I’m doing enough. I’m loving her enough. October is just another month.

Thank you for showing up.

Thank you.

I’m assuming that you’re here because you are someone or love someone who has lived through a hard thing. Maybe your baby died. Maybe you’re living through infertility. Maybe both. If you are, I’m deeply sorry. I have lived through these things, and I’m here to talk about them.

When I was in the throes of infertility, I didn’t share about it. I watched others who would bravely share about the world of things like baseline scans, Clomid side effects, and the realities of injecting yourself with hormones. I experienced these things silently, with the support of my spouse and my close family and friends, but all behind closed doors. It’s not comfortable to throw around words like “timed intercourse” with acquaintances, let alone strangers on the internet. No one knew the physical and emotional pain I was living with every day.

When I took that first positive pregnancy test, I was in disbelief. I took 5 more over 5 days. All positive. Every step of the way, I was in disbelief, as if I was outside of myself watching it all happen. As I got further along, I started to believe it would stick, that I would have a healthy baby in September.

I felt lucky.

I thought infertility was the hardest thing I would ever go through. I thought I was different, I was special. The weeks passed. We found out we were having a girl. I loved our baby deeper and deeper. I checked the chart that shows you the probability of miscarriage every week and watched the number go down. We started to tell people we were pregnant. I made it to 20 weeks and breathed a sigh of relief.

A doctor told me one day later that my baby would die soon. The next day, she no longer had a heartbeat.

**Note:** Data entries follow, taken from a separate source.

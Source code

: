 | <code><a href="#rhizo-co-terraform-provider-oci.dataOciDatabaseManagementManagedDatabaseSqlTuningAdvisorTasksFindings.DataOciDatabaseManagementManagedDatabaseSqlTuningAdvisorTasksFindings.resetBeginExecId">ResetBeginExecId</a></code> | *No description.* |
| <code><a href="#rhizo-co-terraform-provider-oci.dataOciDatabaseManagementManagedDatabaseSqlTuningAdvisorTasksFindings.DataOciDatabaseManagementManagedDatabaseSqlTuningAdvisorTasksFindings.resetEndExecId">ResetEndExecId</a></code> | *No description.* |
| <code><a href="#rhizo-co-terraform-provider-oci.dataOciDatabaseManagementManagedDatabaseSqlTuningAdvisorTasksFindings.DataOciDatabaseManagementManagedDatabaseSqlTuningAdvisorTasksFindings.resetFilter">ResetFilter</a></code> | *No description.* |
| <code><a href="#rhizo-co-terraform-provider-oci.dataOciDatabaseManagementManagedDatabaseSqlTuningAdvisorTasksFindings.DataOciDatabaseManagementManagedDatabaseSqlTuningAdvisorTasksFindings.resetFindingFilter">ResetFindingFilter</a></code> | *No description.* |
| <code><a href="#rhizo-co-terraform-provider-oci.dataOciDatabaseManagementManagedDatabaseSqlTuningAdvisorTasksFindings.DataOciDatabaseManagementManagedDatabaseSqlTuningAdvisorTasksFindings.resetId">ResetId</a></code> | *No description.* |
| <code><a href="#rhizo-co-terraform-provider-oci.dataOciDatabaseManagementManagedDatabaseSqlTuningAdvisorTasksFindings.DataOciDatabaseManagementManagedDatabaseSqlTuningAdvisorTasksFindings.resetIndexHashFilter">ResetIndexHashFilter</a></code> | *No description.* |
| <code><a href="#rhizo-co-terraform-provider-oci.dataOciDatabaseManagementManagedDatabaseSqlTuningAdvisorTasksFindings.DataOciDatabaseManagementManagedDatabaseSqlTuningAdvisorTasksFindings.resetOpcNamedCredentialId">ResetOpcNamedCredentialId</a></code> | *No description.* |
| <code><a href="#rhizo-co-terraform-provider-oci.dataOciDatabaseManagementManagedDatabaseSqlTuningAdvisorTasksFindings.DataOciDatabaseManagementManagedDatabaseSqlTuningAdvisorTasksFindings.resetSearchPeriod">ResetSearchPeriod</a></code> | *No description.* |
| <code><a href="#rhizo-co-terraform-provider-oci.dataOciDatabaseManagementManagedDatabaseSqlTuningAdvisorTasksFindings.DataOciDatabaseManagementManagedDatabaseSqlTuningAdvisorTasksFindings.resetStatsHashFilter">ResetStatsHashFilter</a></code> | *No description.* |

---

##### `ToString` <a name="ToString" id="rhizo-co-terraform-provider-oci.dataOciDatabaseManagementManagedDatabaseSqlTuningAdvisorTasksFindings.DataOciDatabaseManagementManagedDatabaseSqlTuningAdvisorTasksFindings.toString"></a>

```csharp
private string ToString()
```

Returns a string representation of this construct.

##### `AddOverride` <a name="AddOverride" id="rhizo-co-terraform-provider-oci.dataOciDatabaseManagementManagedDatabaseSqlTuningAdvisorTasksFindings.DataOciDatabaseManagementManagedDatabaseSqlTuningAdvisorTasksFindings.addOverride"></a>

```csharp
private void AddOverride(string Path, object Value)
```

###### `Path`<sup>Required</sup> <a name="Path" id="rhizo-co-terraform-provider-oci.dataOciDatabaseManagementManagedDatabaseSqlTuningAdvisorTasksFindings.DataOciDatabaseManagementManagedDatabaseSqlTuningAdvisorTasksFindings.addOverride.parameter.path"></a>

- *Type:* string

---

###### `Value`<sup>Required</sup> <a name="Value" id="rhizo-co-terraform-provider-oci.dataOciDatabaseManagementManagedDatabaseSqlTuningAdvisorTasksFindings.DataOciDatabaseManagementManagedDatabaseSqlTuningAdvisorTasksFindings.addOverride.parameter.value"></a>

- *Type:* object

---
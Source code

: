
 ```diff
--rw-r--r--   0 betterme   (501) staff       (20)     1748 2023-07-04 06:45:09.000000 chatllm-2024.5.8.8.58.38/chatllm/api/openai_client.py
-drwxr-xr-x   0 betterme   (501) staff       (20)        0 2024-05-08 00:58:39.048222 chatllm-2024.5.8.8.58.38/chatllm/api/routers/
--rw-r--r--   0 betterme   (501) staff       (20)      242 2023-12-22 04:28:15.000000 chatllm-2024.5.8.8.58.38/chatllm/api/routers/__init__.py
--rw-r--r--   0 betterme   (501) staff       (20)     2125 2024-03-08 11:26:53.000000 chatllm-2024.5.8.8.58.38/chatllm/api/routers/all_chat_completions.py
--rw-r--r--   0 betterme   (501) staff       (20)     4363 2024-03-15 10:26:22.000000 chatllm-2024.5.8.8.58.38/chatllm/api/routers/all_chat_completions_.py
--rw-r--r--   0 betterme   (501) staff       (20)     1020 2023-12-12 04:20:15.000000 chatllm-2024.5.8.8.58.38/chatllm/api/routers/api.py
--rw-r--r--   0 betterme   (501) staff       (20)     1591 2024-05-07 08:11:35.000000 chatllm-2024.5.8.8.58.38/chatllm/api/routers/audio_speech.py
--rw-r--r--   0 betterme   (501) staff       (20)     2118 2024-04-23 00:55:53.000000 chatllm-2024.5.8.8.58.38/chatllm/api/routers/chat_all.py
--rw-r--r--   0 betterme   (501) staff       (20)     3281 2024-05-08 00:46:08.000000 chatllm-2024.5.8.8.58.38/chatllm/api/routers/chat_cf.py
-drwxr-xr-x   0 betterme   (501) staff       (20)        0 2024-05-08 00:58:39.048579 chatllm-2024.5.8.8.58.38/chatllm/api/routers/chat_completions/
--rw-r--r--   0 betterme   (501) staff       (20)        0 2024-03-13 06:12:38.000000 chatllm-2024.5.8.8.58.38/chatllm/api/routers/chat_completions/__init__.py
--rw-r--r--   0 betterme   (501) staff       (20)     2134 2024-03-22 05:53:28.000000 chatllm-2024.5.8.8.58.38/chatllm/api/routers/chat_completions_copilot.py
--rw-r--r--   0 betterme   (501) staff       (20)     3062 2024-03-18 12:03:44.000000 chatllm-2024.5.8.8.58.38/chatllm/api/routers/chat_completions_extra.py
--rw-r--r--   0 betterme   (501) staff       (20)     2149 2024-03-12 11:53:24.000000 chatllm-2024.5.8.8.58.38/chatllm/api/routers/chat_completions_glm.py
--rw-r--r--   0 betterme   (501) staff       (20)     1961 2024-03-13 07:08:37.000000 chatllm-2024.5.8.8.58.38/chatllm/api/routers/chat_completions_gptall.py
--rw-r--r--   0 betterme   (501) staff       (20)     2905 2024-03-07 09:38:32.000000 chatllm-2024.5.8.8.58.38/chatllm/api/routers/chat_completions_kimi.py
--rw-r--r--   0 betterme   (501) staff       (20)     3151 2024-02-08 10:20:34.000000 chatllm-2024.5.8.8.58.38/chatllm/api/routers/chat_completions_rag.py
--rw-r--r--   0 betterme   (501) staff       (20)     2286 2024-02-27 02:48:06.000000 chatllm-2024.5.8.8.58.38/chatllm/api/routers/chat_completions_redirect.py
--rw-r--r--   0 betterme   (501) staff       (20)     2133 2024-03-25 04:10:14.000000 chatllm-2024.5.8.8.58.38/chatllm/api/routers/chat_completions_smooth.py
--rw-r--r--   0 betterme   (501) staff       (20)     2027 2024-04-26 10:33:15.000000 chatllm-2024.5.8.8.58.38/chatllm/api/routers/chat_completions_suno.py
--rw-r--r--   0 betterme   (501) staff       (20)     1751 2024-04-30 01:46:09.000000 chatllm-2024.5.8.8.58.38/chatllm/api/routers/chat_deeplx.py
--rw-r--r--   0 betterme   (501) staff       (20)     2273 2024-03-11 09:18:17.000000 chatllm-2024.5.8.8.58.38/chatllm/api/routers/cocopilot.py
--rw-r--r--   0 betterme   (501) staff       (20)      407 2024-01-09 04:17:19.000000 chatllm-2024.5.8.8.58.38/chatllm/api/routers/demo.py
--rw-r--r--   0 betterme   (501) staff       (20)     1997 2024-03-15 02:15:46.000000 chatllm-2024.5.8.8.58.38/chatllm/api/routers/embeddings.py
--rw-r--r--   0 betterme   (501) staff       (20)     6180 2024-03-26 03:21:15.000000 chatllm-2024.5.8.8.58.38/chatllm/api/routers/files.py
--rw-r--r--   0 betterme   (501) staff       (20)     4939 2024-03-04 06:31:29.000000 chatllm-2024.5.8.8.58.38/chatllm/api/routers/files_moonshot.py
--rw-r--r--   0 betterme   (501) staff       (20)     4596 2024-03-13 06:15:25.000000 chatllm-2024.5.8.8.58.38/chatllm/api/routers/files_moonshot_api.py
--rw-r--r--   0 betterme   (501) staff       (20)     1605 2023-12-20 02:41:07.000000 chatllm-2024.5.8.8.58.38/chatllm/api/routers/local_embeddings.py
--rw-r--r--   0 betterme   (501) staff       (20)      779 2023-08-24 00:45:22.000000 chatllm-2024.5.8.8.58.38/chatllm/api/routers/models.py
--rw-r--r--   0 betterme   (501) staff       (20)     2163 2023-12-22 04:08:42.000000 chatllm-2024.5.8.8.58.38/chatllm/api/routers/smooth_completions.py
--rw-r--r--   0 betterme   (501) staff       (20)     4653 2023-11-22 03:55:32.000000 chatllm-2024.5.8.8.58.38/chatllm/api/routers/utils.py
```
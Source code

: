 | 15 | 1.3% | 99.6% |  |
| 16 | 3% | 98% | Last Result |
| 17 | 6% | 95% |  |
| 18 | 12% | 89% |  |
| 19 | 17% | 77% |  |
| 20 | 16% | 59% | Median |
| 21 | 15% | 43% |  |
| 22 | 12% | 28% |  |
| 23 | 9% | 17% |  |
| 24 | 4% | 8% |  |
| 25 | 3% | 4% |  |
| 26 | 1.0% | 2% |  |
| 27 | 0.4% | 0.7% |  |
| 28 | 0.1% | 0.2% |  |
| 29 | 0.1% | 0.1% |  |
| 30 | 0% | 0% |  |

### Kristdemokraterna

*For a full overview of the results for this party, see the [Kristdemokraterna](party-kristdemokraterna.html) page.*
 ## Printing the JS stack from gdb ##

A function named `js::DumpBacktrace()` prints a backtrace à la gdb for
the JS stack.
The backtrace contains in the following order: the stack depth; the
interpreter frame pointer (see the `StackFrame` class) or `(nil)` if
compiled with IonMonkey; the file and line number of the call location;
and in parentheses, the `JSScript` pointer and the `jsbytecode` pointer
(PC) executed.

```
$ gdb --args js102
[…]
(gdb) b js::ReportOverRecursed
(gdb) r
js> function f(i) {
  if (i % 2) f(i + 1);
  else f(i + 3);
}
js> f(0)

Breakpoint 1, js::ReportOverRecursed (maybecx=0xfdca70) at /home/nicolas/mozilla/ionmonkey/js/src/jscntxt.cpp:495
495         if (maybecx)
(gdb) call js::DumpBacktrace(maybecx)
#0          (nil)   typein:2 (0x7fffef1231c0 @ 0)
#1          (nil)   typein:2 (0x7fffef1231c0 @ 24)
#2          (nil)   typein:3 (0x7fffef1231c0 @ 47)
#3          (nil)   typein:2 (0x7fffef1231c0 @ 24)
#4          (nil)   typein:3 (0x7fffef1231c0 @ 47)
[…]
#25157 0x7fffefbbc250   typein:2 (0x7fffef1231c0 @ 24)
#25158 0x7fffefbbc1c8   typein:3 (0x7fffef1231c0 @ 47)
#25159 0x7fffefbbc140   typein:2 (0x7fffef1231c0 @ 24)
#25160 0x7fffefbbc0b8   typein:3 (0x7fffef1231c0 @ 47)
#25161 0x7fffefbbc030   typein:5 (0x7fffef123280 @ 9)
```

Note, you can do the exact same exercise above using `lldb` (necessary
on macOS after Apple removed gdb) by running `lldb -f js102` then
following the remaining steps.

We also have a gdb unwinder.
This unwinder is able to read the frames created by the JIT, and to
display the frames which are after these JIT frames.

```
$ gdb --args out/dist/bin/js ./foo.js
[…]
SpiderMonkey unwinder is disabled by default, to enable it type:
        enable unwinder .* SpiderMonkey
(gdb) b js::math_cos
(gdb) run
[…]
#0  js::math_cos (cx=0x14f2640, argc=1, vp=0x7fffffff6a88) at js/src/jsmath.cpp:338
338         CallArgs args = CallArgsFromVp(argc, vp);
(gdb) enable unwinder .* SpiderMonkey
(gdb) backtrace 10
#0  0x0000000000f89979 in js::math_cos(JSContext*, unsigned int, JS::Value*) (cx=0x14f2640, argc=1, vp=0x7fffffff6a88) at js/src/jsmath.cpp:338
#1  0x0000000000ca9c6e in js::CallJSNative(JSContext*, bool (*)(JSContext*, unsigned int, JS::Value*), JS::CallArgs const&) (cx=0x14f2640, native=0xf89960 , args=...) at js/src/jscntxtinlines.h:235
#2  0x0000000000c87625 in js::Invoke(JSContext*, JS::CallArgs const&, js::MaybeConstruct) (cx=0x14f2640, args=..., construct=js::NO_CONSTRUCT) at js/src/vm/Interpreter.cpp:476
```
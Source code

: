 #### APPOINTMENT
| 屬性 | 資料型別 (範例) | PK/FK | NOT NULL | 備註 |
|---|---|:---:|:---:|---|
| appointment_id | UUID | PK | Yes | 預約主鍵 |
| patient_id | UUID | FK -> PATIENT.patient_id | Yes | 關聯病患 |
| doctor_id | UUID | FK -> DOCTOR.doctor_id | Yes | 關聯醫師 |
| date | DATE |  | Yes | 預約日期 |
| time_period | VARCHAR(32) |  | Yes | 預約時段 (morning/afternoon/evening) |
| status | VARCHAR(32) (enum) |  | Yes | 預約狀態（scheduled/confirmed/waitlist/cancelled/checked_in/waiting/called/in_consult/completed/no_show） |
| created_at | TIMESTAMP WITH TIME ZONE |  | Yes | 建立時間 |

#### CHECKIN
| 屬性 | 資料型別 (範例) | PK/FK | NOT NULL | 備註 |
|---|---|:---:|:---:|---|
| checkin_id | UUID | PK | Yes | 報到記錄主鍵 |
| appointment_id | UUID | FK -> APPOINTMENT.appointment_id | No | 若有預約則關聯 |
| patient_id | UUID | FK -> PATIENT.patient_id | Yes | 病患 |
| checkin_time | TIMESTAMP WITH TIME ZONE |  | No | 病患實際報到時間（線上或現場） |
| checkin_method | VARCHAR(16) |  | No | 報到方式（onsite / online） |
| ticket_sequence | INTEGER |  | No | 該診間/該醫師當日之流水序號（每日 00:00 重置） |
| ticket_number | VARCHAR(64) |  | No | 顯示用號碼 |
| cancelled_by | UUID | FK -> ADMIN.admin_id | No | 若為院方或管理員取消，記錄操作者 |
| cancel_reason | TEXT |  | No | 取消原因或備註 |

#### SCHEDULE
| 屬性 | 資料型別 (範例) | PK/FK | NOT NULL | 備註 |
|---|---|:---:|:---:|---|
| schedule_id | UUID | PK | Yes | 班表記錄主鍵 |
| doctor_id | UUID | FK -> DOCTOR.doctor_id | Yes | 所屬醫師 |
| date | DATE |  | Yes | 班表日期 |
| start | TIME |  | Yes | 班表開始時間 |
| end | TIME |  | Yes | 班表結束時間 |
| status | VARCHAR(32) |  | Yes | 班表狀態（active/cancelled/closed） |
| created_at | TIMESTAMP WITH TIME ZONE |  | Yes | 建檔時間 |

Her death has left a gaping hole in my life. It has shattered me beyond belief. I have wondered almost daily how I’m still functioning. I think about the person that I used to be and I hardly recognize her. I miss Evelyn in a way I can’t even accurately describe in words. The feeling just swallows me up. Yet, every day, I wake up. I get out of bed. I feed myself. I take care of my dogs. My spouse and I hold each other up. We exist. Some days are better than others, and we can never tell which type of day we’ll have. It’s all new and it’s all unfair. There are some things that help me feel just slightly better. Writing is one of them. I hope to share bits and pieces of my life, of loving Evelyn and losing her. I hope some things that I write may resonate with you or may bring you peace. One of my newest and greatest hopes is that I can contribute something to help just one person not feel so alone. Infertility and loss are isolating and terrifying.

So, again, if you’re here, thank you. Thank you for reading and learning. Thank you for showing up–for people you love and for yourself.